As with all Kiehl’s products, this is fragrance-free, oil-free and colorant-free, which is nice for finnicky people like me. This is a no-nonsense basic sunscreen, which again is nice as you are not forced to pay a premium for ephemeral skincare benefits. Kiehl’s also employs their proprietary chemical blockers – Mexoryl SX and Mexoryl XL. Although I’m generally averse to chemical blockers, these come with a very low EWG hazard score of 2, which is on par with physical blockers, and these do not degrade as much when exposed to the sun. Consequently, you get a nice elegant texture, enduring sun protection, and minimal health threat.
3Lab is one of those brands that I always associate with high end skincare… much coveted, not mass marketed, etc. As such, I had really high hopes for this sample… and they say the higher the expectations, the greater the disappointment. In addition to the high sun protection it affords, 3Lab Perfect Sunscreen promises anti-aging benefits through the inclusion of Acai fruit (antioxidant to combat free radical damage), green tea extract (anti-inflammatory), mulberry extract (fights skin discoloration), portulaca extract (calms skin), vitamin E (repairs), and adenosine (increases DNA and protein synthesis, and tissue repair).
The product itself is a thick fluid, which is not bad for its SPF55 rating, but it was the heaviest out of the 5 being compared today. Also, a quick word on the SPF55 rating… this is technically not allowed by US FDA regulations, and I noticed there is a similar product being marketed now with an SPF50 rating so perhaps it has been corrected for the US market. I did not enjoy this quite as much as the others as it felt oily on my skin, and did not layer well with my makeup. More importantly, it relies heavily on chemical sun screens – Homosalate 10.0% Octisalate 5.0% Avobenzone 3.0% Octocrylene 2.6%… all with moderate to low levels of toxicity.

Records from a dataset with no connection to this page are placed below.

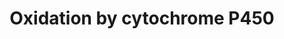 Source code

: ---
annotations:
- id: PW:0000375
  parent: regulatory pathway
  type: Pathway Ontology
  value: phase I biotransformation pathway via cytochrome P450
- id: PW:0000107
  parent: classic metabolic pathway
  type: Pathway Ontology
  value: xenobiotics biodegradation pathway
- id: CL:0000182
  parent: native cell
  type: Cell Type Ontology
  value: hepatocyte
authors:
- Arik
- MartijnVanIersel
- Thomas
- Evelo
- Susan
- MaintBot
- Mohhafez
- Christine Chichester
- Egonw
- Khanspers
- Zari
- Mkutmon
- Zhangx888
- Eweitz
- Finterly
citedin:
- link: PMC9377275
  title: 'Identifying Drug-Induced Liver Injury Associated With Inflammation-Drug
    and Drug-Drug Interactions in Pharmacologic Treatments for COVID-19 by Bioinformatics
    and System Biology Analyses: The Role of Pregnane X Receptor (2022)'
- link: PMC5732286
  title: Genomic footprints of dryland stress adaptation in Egyptian fat-tail sheep
    and their divergence from East African and western Asia cohorts (2017)
description: Oxidation of a substrate by Cytochrome P450. Adapted from Niesink et
  al., Chapter 3, p. 47-48.   Proteins on this pathway have targeted assays available
  via the [https://assays.cancer.gov/available_assays?wp_id=WP43 CPTAC Assay Portal]
last-edited: 2021-06-22
ndex: 8334669c-8b61-11eb-9e72-0ac135e8bacf
organisms:
- Homo sapiens
redirect_from:
- /index.php/Pathway:WP43
- /instance/WP43
- /instance/WP43_r122562
revision: r122562
schema-jsonld:
- '@context': https://schema.org/
  '@id': https://wikipathways.github.io/pathways/WP43.html
  '@type': Dataset
  creator:
    '@type': Organization
    name: WikiPathways
  description: Oxidation of a substrate by Cytochrome P450. Adapted from Niesink et
    al., Chapter 3, p. 47-48.   Proteins on this pathway have targeted assays available
    via the [https://assays.cancer.gov/available_assays?wp_id=WP43 CPTAC Assay Portal]
  keywords:
  - CYB5A
  - CYB5B
  - CYB5R1
  - CYB5R2
  - CYB5R3
  - CYB5R4
  - CYP
  - CYP11A1
  - CYP11B1
  - CYP11B2
  - CYP17A1
  - CYP19A1
  - CYP1A1
  - CYP1A2
  - CYP1B1
  - CYP20A1
  - CYP21A2
  - CYP24A1
  - CYP26A1
  - CYP26B1
  - CYP26C1
  - CYP27A1
  - CYP27B1
  - CYP27C1
  - CYP2A13
  - CYP2A6
  - CYP2A7
  - CYP2B6
  - CYP2C18
  - CYP2C19
  - CYP2C8
  - CYP2C9
  - CYP2D6
  - CYP2E1
  - CYP2F1
  - CYP2G1P
  - CYP2J2
  - CYP2R1
  - CYP2S1
  - CYP2U1
  - CYP2W1
  - CYP39A1
  - CYP3A4
  - CYP3A43
  - CYP3A5
  - CYP3A7
  - CYP46A1
  - CYP4A11
  - CYP4A22
  - CYP4B1
  - CYP4F11
  - CYP4F12
  - CYP4F2
  - CYP4F22
  - CYP4F3
  - CYP4F8
  - CYP4V2
  - CYP4X1
  - CYP4Z1
  - CYP51A1
  - CYP7A1
  - CYP7B1
  - CYP8B1
  - Fe2+
  - Fe3+
  - H2O
  - NAD+
  - NADH
  - NADP+
  - NADPH
  - O2
  - POR
  - Substrate
  - Substrate-OH
  - activated O2
  license: CC0
  name: Oxidation by cytochrome P450
seo: CreativeWork
title: Oxidation by cytochrome P450
wpid: WP43
---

This batch of sunscreens seemed to employ chemical blockers more than the previous batch that I had reviewed, and my guess is this is due to the higher sun protection that they offer. In general, chemicals are able to give higher protection whilst retaining a light texture. However, as we have seen at the beginning of this article, a higher SPF rating does not necessarily translate into better coverage. It is important to pick a sunscreen based on your lifestyle and intended activity. Personally, I think SPF30 with an easy light fluid texture is sufficient for my mainly indoors lifestyle, and only if I am going to be out and about in the sun for protracted period of time will I look for higher ratings. And out of the 5 reviewed here, my favorite is quite possibly the Giorgio Armani Luminessence Bright UV Protecting Fluid, followed by Kose Sekkisei Sun Protect Gel. Regardless of which you choose, be sure to remove thoroughly at the end of the day with a makeup remover and cleanser.